▶ _Assigned task_
Output the entries verbatim, including every line.

▶ _Records from a data source_
::::

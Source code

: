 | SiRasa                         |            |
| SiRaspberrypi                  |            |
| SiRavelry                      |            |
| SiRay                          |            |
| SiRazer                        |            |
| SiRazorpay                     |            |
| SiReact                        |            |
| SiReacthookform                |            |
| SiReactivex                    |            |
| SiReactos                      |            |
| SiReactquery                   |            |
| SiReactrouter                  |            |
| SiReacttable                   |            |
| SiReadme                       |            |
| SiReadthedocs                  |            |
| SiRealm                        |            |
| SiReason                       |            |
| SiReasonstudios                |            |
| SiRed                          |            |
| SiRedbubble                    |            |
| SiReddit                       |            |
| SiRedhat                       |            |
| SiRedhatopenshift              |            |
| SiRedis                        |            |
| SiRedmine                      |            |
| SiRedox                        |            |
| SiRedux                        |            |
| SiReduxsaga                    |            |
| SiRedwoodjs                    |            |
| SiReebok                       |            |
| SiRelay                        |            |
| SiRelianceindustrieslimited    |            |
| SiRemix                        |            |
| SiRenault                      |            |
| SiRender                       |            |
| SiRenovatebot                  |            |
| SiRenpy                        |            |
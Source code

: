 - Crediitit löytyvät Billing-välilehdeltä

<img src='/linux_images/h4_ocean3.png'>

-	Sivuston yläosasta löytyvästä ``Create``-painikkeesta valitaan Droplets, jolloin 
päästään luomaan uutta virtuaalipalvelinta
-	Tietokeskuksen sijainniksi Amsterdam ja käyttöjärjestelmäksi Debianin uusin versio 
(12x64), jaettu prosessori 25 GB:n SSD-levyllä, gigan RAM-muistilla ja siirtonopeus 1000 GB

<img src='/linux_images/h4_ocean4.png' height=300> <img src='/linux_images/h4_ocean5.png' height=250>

::::

▶ _Completed task_
Source code

: | SiRasa                         |            |
| SiRaspberrypi                  |            |
| SiRavelry                      |            |
| SiRay                          |            |
| SiRazer                        |            |
| SiRazorpay                     |            |
| SiReact                        |            |
| SiReacthookform                |            |
| SiReactivex                    |            |
| SiReactos                      |            |
| SiReactquery                   |            |
| SiReactrouter                  |            |
| SiReacttable                   |            |
| SiReadme                       |            |
| SiReadthedocs                  |            |
| SiRealm                        |            |
| SiReason                       |            |
| SiReasonstudios                |            |
| SiRed                          |            |
| SiRedbubble                    |            |
| SiReddit                       |            |
| SiRedhat                       |            |
| SiRedhatopenshift              |            |
| SiRedis                        |            |
| SiRedmine                      |            |
| SiRedox                        |            |
| SiRedux                        |            |
| SiReduxsaga                    |            |
| SiRedwoodjs                    |            |
| SiReebok                       |            |
| SiRelay                        |            |
| SiRelianceindustrieslimited    |            |
| SiRemix                        |            |
| SiRenault                      |            |
| SiRender                       |            |
| SiRenovatebot                  |            |
| SiRenpy                        |            |
Source code

: - Crediitit löytyvät Billing-välilehdeltä

<img src='/linux_images/h4_ocean3.png'>

-	Sivuston yläosasta löytyvästä ``Create``-painikkeesta valitaan Droplets, jolloin 
päästään luomaan uutta virtuaalipalvelinta
-	Tietokeskuksen sijainniksi Amsterdam ja käyttöjärjestelmäksi Debianin uusin versio 
(12x64), jaettu prosessori 25 GB:n SSD-levyllä, gigan RAM-muistilla ja siirtonopeus 1000 GB

<img src='/linux_images/h4_ocean4.png' height=300> <img src='/linux_images/h4_ocean5.png' height=250>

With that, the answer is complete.